Content starts

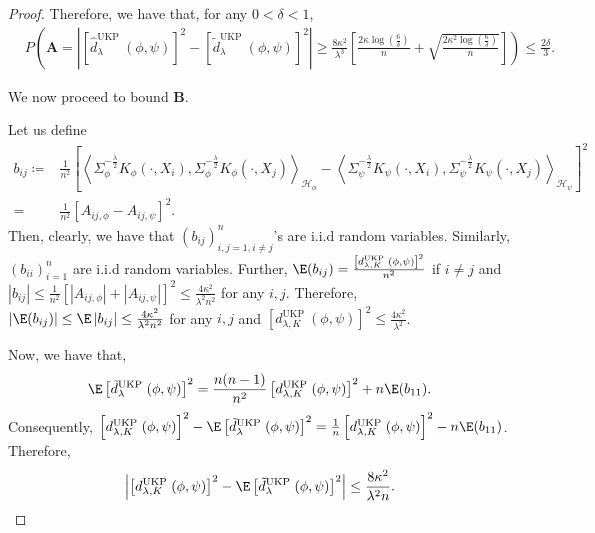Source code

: \documentclass{article} %
\newcommand{\repone}{\phi}
\newcommand{\reptwo}{\psi}
\newcommand{\Hone}{\mathcal{H}_{\phi}}
\newcommand{\Htwo}{\mathcal{H}_{\psi}}
\newcommand{\inprod}[1]{\left \langle #1 \right\rangle}
\newcommand{\metricstname}{UKP }
\theoremstyle{plain}
\begin{document}
\begin{proof}
Therefore, we have that, for any $0<\delta<1$,
\[
\begin{aligned}
    &P\left(\mathbf{A}=\left|\left[\hat{d}_{\lambda}^{\text{\metricstname}}(\repone,\reptwo)\right]^{2} - \left[\tilde{d}_{\lambda}^{\text{\metricstname}}(\repone,\reptwo)\right]^{2}\right|\right.\geq \left.\frac{8\kappa^{2}}{\lambda^{3}}\left[\frac{2\kappa\log(\frac{6}{\delta})}{n} + \sqrt{\frac{2\kappa^{2}\log(\frac{6}{\delta})}{n}}\right]\right) \leq \frac{2\delta}{3}.
\end{aligned}
\]

We now proceed to bound $\mathbf{B}$.

Let us define 
\[
\begin{aligned}
    b_{ij} \coloneq& \frac{1}{n^{2}}\left[\inprod{\Sigma_{\repone}^{-\frac{\lambda}{2}}K_{\repone}(\cdot,X_{i}),\Sigma_{\repone}^{-\frac{\lambda}{2}}K_{\repone}(\cdot,X_{j})}_{\Hone}-\right.\left.\inprod{\Sigma_{\reptwo}^{-\frac{\lambda}{2}}K_{\reptwo}(\cdot,X_{i}),\Sigma_{\reptwo}^{-\frac{\lambda}{2}}K_{\reptwo}(\cdot,X_{j})}_{\Htwo}\right]^{2}\\
    =&\frac{1}{n^{2}}\left[A_{ij,\repone}-A_{ij,\reptwo}\right]^{2}.
\end{aligned}
\]
Then, clearly, we have that $\left(b_{ij}\right)_{i,j=1,i \neq j}^{n}$'s are i.i.d random variables. Similarly, $\left(b_{ii}\right)_{i=1}^{n}$ are i.i.d random variables. Further, $\E(b_{ij})=\frac{\left[d_{\lambda,K}^{\text{\metricstname}}(\repone,\reptwo)\right]^{2}}{n^{2}}$ if $i\neq j$ and $|b_{ij}|\leq \frac{1}{n^{2}}\left[|A_{ij,\repone}|+|A_{ij,\reptwo}|\right]^{2}\leq \frac{4\kappa^{2}}{\lambda^{2} n^{2}}$ for any $i,j$. Therefore, $\left|\E(b_{ij})\right|\leq \E\left|b_{ij}\right|\leq  \frac{4\kappa^{2}}{\lambda^{2} n^{2}}$ for any $i,j$ and $\left[d_{\lambda,K}^{\text{\metricstname}}(\repone,\reptwo)\right]^{2} \leq \frac{4\kappa^{2}}{\lambda^{2}}$.

Now, we have that, $$\E\left[\tilde{d}_{\lambda}^{\text{\metricstname}}(\repone,\reptwo)\right]^{2} = \frac{n(n-1)}{n^{2}}\left[d_{\lambda,K}^{\text{\metricstname}}(\repone,\reptwo)\right]^{2} + n\E(b_{11}).$$ Consequently, $\left[d_{\lambda,K}^{\text{\metricstname}}(\repone,\reptwo)\right]^{2} - \E\left[\tilde{d}_{\lambda}^{\text{\metricstname}}(\repone,\reptwo)\right]^{2} = \frac{1}{n}\left[d_{\lambda,K}^{\text{\metricstname}}(\repone,\reptwo)\right]^{2} - n\E(b_{11})$. Therefore, $$\left|\left[d_{\lambda,K}^{\text{\metricstname}}(\repone,\reptwo)\right]^{2} - \E\left[\tilde{d}_{\lambda}^{\text{\metricstname}}(\repone,\reptwo)\right]^{2}\right|\leq \frac{8\kappa^{2}}{\lambda^{2} n}.$$ 


\end{proof}
\end{document}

Content ends

◆ **What you need to do**: When you have gone through the records above, say how many lines include the word "Htwo", and write nothing besides that number.

◆ **Result for this exercise**: 2